AIMNet2 Backend
AIMNet2 is a machine-learning-potential backend available in PyAR. It is useful when you want fast molecular energy and force evaluations without calling an external quantum-chemistry executable.
When to use AIMNet2
Use aimnet_2 when you want:
fast optimisation of molecular structures
a machine-learning-potential route for aggregation, solvation, or reaction exploration
AFIR/geomeTRIC reaction searches without relying on Turbomole coordinate updates
Example commands
Molecular cluster search:
pyar-cli -s water.xyz water.xyz --software aimnet_2 -ss 10 -N 16 -c 0 0 -m 1 1
Reaction search:
pyar-cli react A.xyz B.xyz -N 8 -gmin 100 -gmax 1000 --software aimnet_2
Practical notes
PyAR bundles AIMNet2 model assets for its AIMNet2 interfaces.

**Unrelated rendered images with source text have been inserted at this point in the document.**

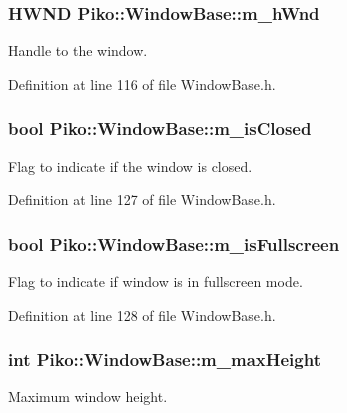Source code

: \hypertarget{class_piko_1_1_window_base_acc26556bb11c8c47a0499aad685bc69e}{
\subsubsection[{m\-\_\-h\-Wnd}]{\setlength{\rightskip}{0pt plus 5cm}H\-W\-N\-D Piko\-::\-Window\-Base\-::m\-\_\-h\-Wnd\hspace{0.3cm}{\ttfamily [private]}}}\label{d5/d35/class_piko_1_1_window_base_acc26556bb11c8c47a0499aad685bc69e}
Handle to the window. 

Definition at line 116 of file Window\-Base.\-h.

\hypertarget{class_piko_1_1_window_base_a0739592738b6a4e46206d3a2bf1cf892}{
\subsubsection[{m\-\_\-is\-Closed}]{\setlength{\rightskip}{0pt plus 5cm}bool Piko\-::\-Window\-Base\-::m\-\_\-is\-Closed\hspace{0.3cm}{\ttfamily [private]}}}\label{d5/d35/class_piko_1_1_window_base_a0739592738b6a4e46206d3a2bf1cf892}
Flag to indicate if the window is closed. 

Definition at line 127 of file Window\-Base.\-h.

\hypertarget{class_piko_1_1_window_base_aa0fcf89b789f911a37d526cd3d45a05b}{
\subsubsection[{m\-\_\-is\-Fullscreen}]{\setlength{\rightskip}{0pt plus 5cm}bool Piko\-::\-Window\-Base\-::m\-\_\-is\-Fullscreen\hspace{0.3cm}{\ttfamily [private]}}}\label{d5/d35/class_piko_1_1_window_base_aa0fcf89b789f911a37d526cd3d45a05b}
Flag to indicate if window is in fullscreen mode. 

Definition at line 128 of file Window\-Base.\-h.

\hypertarget{class_piko_1_1_window_base_ad900258cbbba286731019361cc68c40a}{
\subsubsection[{m\-\_\-max\-Height}]{\setlength{\rightskip}{0pt plus 5cm}int Piko\-::\-Window\-Base\-::m\-\_\-max\-Height\hspace{0.3cm}{\ttfamily [private]}}}\label{d5/d35/class_piko_1_1_window_base_ad900258cbbba286731019361cc68c40a}
Maximum window height.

AIMNet2 is a third-party project from the Isayev Lab and is MIT licensed upstream. See
THIRD_PARTY_LICENSES/AIMNet2-LICENSEandTHIRD_PARTY_LICENSES/AIMNet2-PROVENANCE.md.As with all ML potentials, use AIMNet2 aggressively for exploration but validate important structures and energetics with an appropriate higher-level method.
AFIR/geomeTRIC status
aimnet_2 is registered as an energy-gradient provider for the
geomeTRIC-backed AFIR reaction route.